Of the material below, the lines to be retyped are those from the line containing "## Available fields" through the line containing "2.6 or newer.", inclusive; reproduce them exactly.

________________

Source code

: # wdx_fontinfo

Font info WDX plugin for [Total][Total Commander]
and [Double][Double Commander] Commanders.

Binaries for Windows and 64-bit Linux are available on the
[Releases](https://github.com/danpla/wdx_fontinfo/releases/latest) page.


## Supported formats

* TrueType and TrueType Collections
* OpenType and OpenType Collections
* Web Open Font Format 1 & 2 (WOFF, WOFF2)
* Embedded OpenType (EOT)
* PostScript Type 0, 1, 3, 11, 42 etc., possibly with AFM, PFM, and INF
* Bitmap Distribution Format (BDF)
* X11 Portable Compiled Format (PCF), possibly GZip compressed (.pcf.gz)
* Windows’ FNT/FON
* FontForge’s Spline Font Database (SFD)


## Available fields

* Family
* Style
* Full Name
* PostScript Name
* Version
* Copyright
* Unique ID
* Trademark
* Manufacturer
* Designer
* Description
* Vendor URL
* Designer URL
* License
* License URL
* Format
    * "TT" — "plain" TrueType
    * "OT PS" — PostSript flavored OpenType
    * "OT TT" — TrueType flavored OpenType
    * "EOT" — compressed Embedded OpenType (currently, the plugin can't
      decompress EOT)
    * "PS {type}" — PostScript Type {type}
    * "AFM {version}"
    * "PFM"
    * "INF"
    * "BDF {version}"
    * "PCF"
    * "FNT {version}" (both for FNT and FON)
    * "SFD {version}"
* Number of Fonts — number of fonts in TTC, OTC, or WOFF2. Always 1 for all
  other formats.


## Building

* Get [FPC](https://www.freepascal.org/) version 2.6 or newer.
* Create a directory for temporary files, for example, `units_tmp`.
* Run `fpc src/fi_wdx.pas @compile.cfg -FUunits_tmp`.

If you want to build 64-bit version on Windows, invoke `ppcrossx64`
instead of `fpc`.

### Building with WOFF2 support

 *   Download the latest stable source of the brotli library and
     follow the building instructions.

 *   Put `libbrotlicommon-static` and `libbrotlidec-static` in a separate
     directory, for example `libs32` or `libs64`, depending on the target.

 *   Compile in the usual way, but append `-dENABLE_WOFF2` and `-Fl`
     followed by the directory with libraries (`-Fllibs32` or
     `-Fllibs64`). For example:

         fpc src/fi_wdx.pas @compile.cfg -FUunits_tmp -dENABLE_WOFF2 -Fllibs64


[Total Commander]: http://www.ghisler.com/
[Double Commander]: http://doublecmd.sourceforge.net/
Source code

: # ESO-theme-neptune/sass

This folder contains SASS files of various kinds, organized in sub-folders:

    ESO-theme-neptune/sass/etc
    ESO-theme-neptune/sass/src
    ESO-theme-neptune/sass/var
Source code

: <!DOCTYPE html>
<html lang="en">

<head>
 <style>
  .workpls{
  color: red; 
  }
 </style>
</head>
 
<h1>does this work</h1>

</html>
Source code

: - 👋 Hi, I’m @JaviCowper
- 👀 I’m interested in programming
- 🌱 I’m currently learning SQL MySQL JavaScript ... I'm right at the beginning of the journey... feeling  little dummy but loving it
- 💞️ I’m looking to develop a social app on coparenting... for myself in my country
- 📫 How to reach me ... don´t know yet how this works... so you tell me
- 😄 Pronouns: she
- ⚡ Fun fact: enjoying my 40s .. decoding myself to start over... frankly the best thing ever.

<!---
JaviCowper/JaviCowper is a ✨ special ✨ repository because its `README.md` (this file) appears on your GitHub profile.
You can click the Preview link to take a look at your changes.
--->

________________

■ The completed task
## Available fields

* Family
* Style
* Full Name
* PostScript Name
* Version
* Copyright
* Unique ID
* Trademark
* Manufacturer
* Designer
* Description
* Vendor URL
* Designer URL
* License
* License URL
* Format
    * "TT" — "plain" TrueType
    * "OT PS" — PostSript flavored OpenType
    * "OT TT" — TrueType flavored OpenType
    * "EOT" — compressed Embedded OpenType (currently, the plugin can't
      decompress EOT)
    * "PS {type}" — PostScript Type {type}
    * "AFM {version}"
    * "PFM"
    * "INF"
    * "BDF {version}"
    * "PCF"
    * "FNT {version}" (both for FNT and FON)
    * "SFD {version}"
* Number of Fonts — number of fonts in TTC, OTC, or WOFF2. Always 1 for all
  other formats.


## Building

* Get [FPC](https://www.freepascal.org/) version 2.6 or newer.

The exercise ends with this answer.